Il lungo addio dei Deep Purple

La grande band martedì ad Forum di Assago

Roger Glover e Ian Gillan

Roger Glover e Ian Gillan

Assago ( Milano), 25 giugno 2017  - La glaciazione incombe, ma i Deep Purple proseguono la rotta come il rompighiaccio raffigurato nella copertina di quell’“inFinite” con cui approdano martedì ad Assago. «Più andiamo avanti e più ci domandiamo quando la morsa gelida ammassata dal tempo attorno alla nostra ‘nave’ riuscirà a incagliarla bloccandone la rotta» ammette Ian Paice, parlando di questa rentrée milanese. «Nessuno di noi cinque vuole smettere, ma il realismo ci fa prendere atto che non potremo andare avanti per sempre; come fai a fermare la sabbia dentro a una clessidra?».

Ventiduesimo capitolo di un’epopea varata quasi mezzo secolo fa tra i solchi della cover di Joe South “Hush”, “inFinite” potrebbe essere l’album d’addio se la band inglese manterrà fede ai propositi di questo “The Long Goodbye Tour” messo in strada il 13 maggio scorso a Bucarest. «Sappiamo tutti che la fine è probabilmente più vicina di quanto vorremmo che fosse, ma pensiamo di avere lo stesso davanti ancora due o magari tre anni di concerti» assicura il batterista, rilanciando su quel vincolo che lega la band al pubblico lombardo da un lontano concerto del ‘73 al Palazzetto dello Sport di Varese. Allora Paice aveva 29 anni e la formazione dei Purple era la Mark II, quella “storica” consacrata tra i solchi del live “Made in Japan”, mentre al Forum va in scena la Mark VIII, che conferma Ian Gillan al microfono, Roger Glover al basso e lui stesso dietro i tamburi, affiancati da Steve Morse, chitarra, e Don Airey, tastiere.

La formazione che, viste le circostanze, passerà alla storia come definitiva; l’estrema sintesi di un suono passato per quasi mezzo secolo pure attraverso le chitarre di Ritchie Blackmore, Tommy Bolin e Joe Satriani, le (venerate) tastiere di Jon Lord, il basso di Glenn Hughes, gli acuti di David Coverdale e tutti gli altri che per mezzo secolo si sono alternati negli otto “Mark”. «Soprattutto negli anni Settanta, pressati dagli impegni e schiavi del business, non ci rendemmo conto che i rapporti umani venivano prima di ogni altra cosa e questa frenesia è stata all’origine di tante dolorose separazioni.

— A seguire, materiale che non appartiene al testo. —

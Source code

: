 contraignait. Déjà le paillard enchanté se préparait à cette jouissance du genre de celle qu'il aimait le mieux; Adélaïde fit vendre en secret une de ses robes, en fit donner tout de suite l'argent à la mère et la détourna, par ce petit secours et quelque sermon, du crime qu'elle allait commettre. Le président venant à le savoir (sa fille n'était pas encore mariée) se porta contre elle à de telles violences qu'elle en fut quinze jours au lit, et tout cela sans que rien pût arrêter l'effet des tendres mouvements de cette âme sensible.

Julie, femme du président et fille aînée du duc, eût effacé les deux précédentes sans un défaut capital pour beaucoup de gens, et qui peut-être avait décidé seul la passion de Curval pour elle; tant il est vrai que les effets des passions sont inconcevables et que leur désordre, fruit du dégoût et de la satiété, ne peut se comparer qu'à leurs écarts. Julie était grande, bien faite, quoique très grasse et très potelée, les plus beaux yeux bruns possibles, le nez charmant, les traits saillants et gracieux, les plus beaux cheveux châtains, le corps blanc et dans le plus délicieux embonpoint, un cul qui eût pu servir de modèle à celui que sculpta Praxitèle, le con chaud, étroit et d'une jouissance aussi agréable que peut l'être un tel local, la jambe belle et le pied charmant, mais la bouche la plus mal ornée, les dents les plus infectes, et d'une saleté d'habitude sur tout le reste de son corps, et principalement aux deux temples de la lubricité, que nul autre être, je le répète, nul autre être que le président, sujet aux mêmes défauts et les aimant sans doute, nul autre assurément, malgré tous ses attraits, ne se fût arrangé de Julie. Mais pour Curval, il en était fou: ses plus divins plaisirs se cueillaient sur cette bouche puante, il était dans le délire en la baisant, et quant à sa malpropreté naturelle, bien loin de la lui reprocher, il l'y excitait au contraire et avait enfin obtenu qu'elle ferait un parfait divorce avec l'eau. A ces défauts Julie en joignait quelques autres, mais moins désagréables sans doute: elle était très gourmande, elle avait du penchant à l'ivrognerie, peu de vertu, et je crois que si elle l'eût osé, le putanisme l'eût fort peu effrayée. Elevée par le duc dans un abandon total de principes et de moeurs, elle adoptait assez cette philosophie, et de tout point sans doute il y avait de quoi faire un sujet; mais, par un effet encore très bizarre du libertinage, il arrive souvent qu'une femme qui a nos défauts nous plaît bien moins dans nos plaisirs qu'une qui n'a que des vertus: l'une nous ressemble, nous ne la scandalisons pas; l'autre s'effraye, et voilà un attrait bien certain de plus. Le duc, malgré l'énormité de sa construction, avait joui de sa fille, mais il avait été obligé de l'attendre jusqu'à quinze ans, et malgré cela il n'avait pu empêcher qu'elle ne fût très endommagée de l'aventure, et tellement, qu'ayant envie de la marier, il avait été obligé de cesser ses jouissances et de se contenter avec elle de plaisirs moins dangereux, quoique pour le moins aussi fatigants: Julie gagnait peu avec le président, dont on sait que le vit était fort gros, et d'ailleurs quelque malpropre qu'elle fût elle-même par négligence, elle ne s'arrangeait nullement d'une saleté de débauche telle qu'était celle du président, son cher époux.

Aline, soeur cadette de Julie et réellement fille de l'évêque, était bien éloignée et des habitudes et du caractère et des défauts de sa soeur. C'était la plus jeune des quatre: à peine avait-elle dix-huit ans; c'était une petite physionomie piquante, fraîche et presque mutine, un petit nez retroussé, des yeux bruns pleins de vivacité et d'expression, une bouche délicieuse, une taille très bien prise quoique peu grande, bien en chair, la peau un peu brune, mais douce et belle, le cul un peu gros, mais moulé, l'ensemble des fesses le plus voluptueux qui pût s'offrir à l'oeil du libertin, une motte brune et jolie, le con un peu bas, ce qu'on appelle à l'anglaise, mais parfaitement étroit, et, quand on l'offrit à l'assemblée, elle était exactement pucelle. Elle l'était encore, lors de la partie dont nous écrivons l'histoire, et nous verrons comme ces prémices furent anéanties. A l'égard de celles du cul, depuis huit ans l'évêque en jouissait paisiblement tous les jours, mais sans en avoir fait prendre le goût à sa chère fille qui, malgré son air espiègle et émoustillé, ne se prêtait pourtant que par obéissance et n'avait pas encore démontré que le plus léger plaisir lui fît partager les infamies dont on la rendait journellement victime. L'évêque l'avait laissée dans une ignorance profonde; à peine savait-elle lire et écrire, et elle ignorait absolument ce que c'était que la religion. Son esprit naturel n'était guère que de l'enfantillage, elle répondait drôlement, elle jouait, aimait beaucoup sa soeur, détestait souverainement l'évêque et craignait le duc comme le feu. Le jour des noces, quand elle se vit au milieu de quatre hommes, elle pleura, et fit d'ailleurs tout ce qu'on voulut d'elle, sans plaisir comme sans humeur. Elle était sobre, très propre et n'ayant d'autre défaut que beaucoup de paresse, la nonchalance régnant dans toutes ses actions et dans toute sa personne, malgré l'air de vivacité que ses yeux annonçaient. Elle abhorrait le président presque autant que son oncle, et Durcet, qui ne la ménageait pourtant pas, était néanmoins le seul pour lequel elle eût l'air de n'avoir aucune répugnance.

Oggi viviamo le cose con tutt’altro spirito. Un’avventura lunga come la nostra, d’altronde, comporta necessariamente rivolgimenti interni, perdite, conquiste, mutamenti d’organico, e l’unico modo di resistere a tutto ciò è concentrarsi solo sulla musica. Andare avanti nonostante tutto». Da “inFinite”, realizzato con il tocco del produttore Bob Ezrin (Alice Cooper, Kiss, “The wall” dei Pink Floyd) così come il predecessore “Now what?!”, affiorano ogni sera tre-quattro pezzi, il resto dello show poggia su album che hanno consegnato alla band un posto d’onore nella Hall of Fame del Rock’n’roll come “Machine head”, “Fireball” o lo stesso “In rock”.

Non è dato di sapere quanto durerà questo “goodbye”. «Lo decideremo assieme nel modo meno traumatico possibile» assicura Paice. «D’altronde gli Status Quo sono andati avanti per trent’anni con i loro tour d’addio e pure gli Stones hanno annunciato il ritiro negli ormai lontani anni Settanta. Quando finiranno formazioni così la musica perderà qualcosa di importante. Nel rock mainstream, infatti, non ci sono più virtuosi. Manca l’individualità; sono tutti chitarristi ritmici, tutti batteristi che si somigliano. E non riesci più a distinguere un musicista dall’altro».